What the exercise asks:
Copy each line below as it stands, but skip any picture it contains.

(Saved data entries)
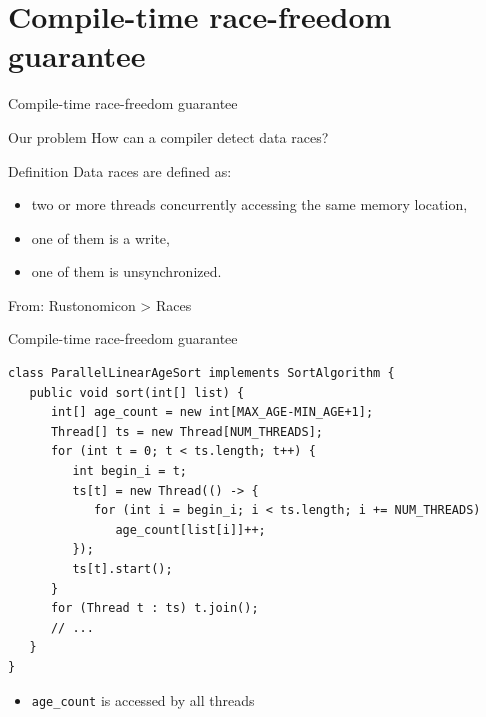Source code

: \documentclass{beamer}
\begin{document}

\section{Compile-time race-freedom\\ guarantee}


\begin{frame}{Compile-time race-freedom guarantee}
	\begin{block}{Our problem}
	How can a compiler detect data races?
	\end{block}
	\pause
	\begin{block}{Definition}
	Data races are defined as:
	\begin{itemize}
		\item two or more threads concurrently accessing 
		{\color{blue} the same memory location},
		\item one of them {\color{blue} is a write},
		\item one of them {\color{blue} is unsynchronized}.
	\end{itemize}
	\raggedleft From: Rustonomicon > Races
	\end{block}
\end{frame}

\begin{frame}[fragile]{Compile-time race-freedom guarantee}
	\begin{lstlisting}
class ParallelLinearAgeSort implements SortAlgorithm {
   public void sort(int[] list) {
      int[] age_count = new int[MAX_AGE-MIN_AGE+1];
      Thread[] ts = new Thread[NUM_THREADS];
      for (int t = 0; t < ts.length; t++) {
         int begin_i = t;
         ts[t] = new Thread(() -> {
            for (int i = begin_i; i < ts.length; i += NUM_THREADS)
               age_count[list[i]]++;
         });
         ts[t].start();
      }
      for (Thread t : ts) t.join();
      // ...
   }
}
	\end{lstlisting}
	\begin{itemize}
	\item \texttt{age\_count} is accessed by all threads
	\end{itemize}
\end{frame}

\end{document}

Exercise output:
Source code

: \documentclass{beamer}
\begin{document}

\section{Compile-time race-freedom\\ guarantee}


\begin{frame}{Compile-time race-freedom guarantee}
	\begin{block}{Our problem}
	How can a compiler detect data races?
	\end{block}
	\pause
	\begin{block}{Definition}
	Data races are defined as:
	\begin{itemize}
		\item two or more threads concurrently accessing 
		{\color{blue} the same memory location},
		\item one of them {\color{blue} is a write},
		\item one of them {\color{blue} is unsynchronized}.
	\end{itemize}
	\raggedleft From: Rustonomicon > Races
	\end{block}
\end{frame}

\begin{frame}[fragile]{Compile-time race-freedom guarantee}
	\begin{lstlisting}
class ParallelLinearAgeSort implements SortAlgorithm {
   public void sort(int[] list) {
      int[] age_count = new int[MAX_AGE-MIN_AGE+1];
      Thread[] ts = new Thread[NUM_THREADS];
      for (int t = 0; t < ts.length; t++) {
         int begin_i = t;
         ts[t] = new Thread(() -> {
            for (int i = begin_i; i < ts.length; i += NUM_THREADS)
               age_count[list[i]]++;
         });
         ts[t].start();
      }
      for (Thread t : ts) t.join();
      // ...
   }
}
	\end{lstlisting}
	\begin{itemize}
	\item \texttt{age\_count} is accessed by all threads
	\end{itemize}
\end{frame}

\end{document}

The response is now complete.